-- Problem --
Your answer should be the lines below from the one holding "1. Sediakan 1 sdt gula pasir" through the one holding "##### Langkah-langkah menyiapkan", copied exactly and with nothing else.

-- Source material --
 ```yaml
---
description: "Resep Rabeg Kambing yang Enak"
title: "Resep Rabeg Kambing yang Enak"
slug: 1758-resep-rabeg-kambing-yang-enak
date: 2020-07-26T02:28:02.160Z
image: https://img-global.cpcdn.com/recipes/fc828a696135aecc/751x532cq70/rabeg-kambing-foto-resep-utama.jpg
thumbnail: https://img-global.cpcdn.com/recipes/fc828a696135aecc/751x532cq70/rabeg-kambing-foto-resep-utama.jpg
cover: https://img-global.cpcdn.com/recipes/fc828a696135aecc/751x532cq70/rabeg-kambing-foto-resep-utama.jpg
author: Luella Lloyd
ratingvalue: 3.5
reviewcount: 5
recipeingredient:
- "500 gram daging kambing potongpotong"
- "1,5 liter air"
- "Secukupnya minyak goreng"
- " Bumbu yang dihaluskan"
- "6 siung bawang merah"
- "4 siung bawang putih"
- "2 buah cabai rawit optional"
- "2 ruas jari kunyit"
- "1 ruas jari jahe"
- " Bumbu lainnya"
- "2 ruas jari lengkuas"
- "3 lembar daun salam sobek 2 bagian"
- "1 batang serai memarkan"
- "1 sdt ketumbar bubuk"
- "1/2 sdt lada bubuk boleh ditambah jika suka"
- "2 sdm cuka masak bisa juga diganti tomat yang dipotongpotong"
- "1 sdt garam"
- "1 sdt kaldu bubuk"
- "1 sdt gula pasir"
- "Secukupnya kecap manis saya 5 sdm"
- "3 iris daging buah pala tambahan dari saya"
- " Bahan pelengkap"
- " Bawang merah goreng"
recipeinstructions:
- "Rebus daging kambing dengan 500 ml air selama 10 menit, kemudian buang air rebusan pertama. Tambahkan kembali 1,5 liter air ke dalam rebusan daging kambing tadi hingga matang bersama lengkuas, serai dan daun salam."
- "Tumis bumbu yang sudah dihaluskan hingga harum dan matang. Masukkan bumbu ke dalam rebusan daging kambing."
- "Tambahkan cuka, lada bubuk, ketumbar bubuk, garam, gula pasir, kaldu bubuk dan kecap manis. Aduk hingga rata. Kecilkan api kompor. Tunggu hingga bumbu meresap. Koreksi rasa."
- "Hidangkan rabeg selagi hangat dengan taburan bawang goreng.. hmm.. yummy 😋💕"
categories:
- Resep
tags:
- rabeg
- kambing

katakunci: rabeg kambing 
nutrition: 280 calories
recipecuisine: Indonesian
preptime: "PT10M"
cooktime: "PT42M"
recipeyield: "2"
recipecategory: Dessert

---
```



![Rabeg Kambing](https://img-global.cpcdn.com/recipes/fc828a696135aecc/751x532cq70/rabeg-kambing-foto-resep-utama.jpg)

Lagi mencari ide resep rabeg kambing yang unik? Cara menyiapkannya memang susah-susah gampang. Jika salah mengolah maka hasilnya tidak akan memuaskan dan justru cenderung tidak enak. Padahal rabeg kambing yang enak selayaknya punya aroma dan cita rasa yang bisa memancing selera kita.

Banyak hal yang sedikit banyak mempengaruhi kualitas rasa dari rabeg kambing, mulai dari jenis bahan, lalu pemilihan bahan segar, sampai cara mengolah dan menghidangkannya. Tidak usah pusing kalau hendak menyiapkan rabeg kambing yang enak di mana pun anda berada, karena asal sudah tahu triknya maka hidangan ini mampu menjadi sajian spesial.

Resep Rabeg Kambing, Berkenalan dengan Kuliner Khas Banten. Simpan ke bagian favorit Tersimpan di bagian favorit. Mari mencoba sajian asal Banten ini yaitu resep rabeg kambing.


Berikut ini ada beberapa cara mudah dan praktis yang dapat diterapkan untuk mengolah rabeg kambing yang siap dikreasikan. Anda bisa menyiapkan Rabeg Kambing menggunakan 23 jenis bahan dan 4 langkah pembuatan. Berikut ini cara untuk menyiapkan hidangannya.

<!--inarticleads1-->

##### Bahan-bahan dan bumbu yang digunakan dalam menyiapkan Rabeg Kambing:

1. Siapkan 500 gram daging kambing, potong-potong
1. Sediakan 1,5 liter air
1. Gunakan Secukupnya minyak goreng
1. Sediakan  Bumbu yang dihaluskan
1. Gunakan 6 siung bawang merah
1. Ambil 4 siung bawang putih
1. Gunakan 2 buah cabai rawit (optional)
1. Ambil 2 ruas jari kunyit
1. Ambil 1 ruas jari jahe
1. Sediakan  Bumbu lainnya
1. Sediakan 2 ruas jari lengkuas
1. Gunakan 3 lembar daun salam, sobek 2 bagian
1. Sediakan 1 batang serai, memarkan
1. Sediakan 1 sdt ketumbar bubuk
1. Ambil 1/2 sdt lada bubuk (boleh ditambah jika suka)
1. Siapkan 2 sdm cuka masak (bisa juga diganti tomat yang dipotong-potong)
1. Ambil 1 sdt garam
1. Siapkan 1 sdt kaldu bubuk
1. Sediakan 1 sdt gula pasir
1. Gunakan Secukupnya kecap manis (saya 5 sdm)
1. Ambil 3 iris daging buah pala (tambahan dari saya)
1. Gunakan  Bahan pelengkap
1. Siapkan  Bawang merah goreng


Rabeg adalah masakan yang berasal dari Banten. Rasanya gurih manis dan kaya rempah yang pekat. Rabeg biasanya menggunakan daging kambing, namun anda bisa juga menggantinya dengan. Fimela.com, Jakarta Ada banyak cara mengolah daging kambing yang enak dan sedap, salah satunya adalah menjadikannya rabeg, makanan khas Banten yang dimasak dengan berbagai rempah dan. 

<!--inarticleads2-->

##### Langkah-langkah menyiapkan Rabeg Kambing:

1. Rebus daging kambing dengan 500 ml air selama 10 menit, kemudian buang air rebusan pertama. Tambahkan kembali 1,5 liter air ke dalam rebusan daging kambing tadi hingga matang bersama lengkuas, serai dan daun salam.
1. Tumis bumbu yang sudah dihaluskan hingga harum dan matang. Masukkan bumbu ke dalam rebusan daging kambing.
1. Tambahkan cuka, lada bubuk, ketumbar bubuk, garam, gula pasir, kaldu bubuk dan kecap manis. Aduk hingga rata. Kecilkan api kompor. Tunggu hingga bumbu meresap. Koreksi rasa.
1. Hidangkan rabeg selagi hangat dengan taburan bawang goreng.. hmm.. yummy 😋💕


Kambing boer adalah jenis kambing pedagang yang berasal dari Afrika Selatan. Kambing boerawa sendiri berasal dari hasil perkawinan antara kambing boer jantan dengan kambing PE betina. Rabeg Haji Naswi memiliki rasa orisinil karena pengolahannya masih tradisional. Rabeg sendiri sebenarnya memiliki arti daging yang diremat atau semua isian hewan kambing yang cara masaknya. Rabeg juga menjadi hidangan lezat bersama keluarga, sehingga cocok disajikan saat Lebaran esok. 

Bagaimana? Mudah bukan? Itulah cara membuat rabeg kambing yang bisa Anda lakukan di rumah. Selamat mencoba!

-- Response for this exercise --
1. Sediakan 1 sdt gula pasir
1. Gunakan Secukupnya kecap manis (saya 5 sdm)
1. Ambil 3 iris daging buah pala (tambahan dari saya)
1. Gunakan  Bahan pelengkap
1. Siapkan  Bawang merah goreng


Rabeg adalah masakan yang berasal dari Banten. Rasanya gurih manis dan kaya rempah yang pekat. Rabeg biasanya menggunakan daging kambing, namun anda bisa juga menggantinya dengan. Fimela.com, Jakarta Ada banyak cara mengolah daging kambing yang enak dan sedap, salah satunya adalah menjadikannya rabeg, makanan khas Banten yang dimasak dengan berbagai rempah dan. 

<!--inarticleads2-->

##### Langkah-langkah menyiapkan Rabeg Kambing:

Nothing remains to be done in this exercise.